A battle is brewing in Provo, Utah, over a highly successful football coach and whether any restrictions can be placed upon him. After months of complaints and counter disputes surrounding the fundraising efforts of Provo (Utah) Timpview High football coach Louis Wong, longtime Provo superintendent Dr. Randall Merrill resigned on Tuesday, leading some to believe that he was departing to get away from the kerfuffle that has emerged over the issue.
It will be hard convincing Timpview supporters and detractors that the superintendent is leaving to pursue other opportunities, as he claims, particularly after all the prior debate that has surrounded the program. At the heart of the matter, Wong's supporters claim, is a sense that Timpview is being penalized for being too successful in a brazen attempt to institute limits on a school's growing football booster program.
Here's how everything unfolded in fairly accurate chronological order (as far as Prep Rally can tell):
First, Provo superintendent Merrill asked Utah state authorities to audit Timpview High's activities budget.
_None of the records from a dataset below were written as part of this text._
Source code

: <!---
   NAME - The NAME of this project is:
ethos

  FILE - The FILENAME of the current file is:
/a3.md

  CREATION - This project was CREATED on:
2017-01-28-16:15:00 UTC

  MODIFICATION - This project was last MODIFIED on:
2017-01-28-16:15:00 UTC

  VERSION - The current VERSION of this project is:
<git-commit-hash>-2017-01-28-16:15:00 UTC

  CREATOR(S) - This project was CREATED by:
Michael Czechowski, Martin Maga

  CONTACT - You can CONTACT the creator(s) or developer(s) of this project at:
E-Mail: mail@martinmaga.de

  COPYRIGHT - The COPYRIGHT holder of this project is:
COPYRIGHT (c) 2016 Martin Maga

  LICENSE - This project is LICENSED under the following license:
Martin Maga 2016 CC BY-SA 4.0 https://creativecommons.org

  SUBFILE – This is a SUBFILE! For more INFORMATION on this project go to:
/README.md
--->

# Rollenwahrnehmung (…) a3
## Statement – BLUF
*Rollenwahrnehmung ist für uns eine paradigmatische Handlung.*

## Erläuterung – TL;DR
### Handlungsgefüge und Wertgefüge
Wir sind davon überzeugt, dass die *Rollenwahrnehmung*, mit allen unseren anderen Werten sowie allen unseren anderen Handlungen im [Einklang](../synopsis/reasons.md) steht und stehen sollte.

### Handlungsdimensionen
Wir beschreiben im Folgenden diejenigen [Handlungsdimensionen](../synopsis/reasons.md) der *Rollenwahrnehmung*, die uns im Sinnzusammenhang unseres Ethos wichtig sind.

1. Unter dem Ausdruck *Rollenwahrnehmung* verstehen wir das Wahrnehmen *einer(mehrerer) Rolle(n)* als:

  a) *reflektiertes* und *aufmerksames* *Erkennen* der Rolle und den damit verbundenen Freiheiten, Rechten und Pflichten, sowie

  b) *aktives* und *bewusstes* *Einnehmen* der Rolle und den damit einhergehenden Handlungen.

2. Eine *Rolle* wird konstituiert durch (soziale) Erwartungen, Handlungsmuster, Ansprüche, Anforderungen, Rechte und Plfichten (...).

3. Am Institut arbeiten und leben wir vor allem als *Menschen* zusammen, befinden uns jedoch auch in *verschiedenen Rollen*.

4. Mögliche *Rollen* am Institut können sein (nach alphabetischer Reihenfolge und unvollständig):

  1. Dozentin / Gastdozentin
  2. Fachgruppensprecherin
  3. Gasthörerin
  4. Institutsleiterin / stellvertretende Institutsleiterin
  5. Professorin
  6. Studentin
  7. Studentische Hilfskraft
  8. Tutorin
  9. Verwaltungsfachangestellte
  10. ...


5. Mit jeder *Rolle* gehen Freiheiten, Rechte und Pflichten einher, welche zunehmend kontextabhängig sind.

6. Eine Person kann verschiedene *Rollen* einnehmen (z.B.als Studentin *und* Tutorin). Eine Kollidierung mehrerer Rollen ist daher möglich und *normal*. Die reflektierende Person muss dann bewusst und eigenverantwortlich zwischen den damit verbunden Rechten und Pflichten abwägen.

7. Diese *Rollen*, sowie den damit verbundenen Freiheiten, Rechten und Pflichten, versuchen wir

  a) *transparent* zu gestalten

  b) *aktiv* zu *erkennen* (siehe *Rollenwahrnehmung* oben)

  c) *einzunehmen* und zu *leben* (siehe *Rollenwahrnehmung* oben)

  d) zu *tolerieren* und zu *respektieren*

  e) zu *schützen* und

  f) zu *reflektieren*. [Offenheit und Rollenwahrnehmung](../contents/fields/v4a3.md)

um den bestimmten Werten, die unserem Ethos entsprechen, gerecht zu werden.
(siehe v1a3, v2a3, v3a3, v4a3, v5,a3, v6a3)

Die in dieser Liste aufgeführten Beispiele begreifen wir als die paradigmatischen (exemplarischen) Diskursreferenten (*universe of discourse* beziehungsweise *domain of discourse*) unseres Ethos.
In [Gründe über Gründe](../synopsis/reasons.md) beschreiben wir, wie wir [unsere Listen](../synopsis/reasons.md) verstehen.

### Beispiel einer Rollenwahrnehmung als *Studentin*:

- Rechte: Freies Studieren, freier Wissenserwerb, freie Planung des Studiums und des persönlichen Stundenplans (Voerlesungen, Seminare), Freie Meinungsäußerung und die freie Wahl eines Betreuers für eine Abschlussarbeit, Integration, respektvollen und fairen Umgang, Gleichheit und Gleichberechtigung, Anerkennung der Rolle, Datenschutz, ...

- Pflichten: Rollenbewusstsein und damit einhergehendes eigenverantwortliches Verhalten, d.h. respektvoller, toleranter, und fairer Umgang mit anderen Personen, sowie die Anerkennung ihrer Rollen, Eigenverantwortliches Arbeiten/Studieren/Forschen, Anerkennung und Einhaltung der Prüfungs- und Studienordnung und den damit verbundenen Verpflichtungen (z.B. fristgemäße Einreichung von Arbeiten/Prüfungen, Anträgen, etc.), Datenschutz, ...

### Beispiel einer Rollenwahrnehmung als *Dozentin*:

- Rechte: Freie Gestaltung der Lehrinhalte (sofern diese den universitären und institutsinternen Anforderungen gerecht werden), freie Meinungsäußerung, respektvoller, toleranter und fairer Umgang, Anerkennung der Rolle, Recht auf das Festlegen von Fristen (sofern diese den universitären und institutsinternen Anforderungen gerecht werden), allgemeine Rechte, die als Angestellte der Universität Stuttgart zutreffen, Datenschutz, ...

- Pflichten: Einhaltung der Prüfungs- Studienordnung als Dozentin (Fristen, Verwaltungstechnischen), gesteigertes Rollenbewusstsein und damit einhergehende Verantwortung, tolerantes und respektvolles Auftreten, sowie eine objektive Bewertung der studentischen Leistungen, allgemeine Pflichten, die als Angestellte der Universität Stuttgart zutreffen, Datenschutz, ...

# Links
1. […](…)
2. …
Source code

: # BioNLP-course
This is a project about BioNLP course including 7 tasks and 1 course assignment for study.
The call for an audit followed the installation of a new field and what the Deseret News calls an "impressive new weight room facility," all of which was allegedly built using funds which the Timpview football program and its booster club raised on their own, with all funding initiatives having been researched by a community committee that had thoroughly combed through all fundraising guidelines for Utah and other western public schools.
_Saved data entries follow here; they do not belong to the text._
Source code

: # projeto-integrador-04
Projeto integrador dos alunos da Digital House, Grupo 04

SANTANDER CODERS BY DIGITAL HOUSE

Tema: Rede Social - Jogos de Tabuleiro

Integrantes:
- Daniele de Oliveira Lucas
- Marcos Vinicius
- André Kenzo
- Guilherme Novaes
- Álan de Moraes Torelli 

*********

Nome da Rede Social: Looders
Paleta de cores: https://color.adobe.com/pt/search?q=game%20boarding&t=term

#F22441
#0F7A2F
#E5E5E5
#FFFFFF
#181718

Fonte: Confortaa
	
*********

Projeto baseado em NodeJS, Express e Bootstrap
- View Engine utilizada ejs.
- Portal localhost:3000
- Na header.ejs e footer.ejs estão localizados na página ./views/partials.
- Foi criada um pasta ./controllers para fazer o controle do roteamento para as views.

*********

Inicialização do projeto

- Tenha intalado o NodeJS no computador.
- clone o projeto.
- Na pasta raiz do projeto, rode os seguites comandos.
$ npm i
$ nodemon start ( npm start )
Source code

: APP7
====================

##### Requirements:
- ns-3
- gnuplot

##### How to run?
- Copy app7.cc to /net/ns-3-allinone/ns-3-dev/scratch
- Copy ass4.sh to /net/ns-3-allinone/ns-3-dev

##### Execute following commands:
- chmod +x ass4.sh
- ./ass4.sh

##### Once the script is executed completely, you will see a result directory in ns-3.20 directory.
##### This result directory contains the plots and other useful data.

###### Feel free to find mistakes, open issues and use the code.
With speculation about the school's activities budget running rampant, the Provo school district instituted a new set of fundraising guidelines for all schools, a move which was seen -- perhaps rightfully so -- as a direct critique of Wong's program.
In turn, that very perception of district criticism of Wong and Timpview in general led to a psuedo battle royale between Wong and Timpview supporters and the Provo school board itself, with tensions finally coming to a near-head at a school board meeting and a closed-door talk between Wong and Timpview principal Dr. Todd McKee in mid-December.
After that meeting between principal and coach, McKee declared that Timpview was committed to keeping the coach at the school. Put together that comment and Tuesday's departure of Merrill, and it appears that in essence, the Provo superintendent who was pushing the fundraising reforms may have blinked first.
"I'm not clear on what happened as far as things that happened that were out of my control," Wong told the Deseret News at the mid-December school board meeting. "I've always done what I've always done … I was left on my own. I feel we've done things the right way."
Merrill spoke to just how disruptive the fundraising uproar has been to the Provo district as a whole, and alluded to the fact that it played a role in his departure.
"When you heard people tonight speak, and they talk about a process that becomes disruptive, no leader would ever not recognize that anything that's disruptive for the school district is not good for us," Merrill said in a Tuesday board meeting. "And so I certainly recognized that this was becoming more and more divisive, I think I had to have this desire to do other things, and with that desire, and with opportunity that actually has come up this week. It made it really easy for me to chase those opportunities."
Whether Merrill's departure will alter the possible adjustments in proposed changes to fundraising for the four-time state champions remains to be seen, but one thing is certain: Wong is still in place and the man who initially pushed to investigate the fundraising efforts of his program is not.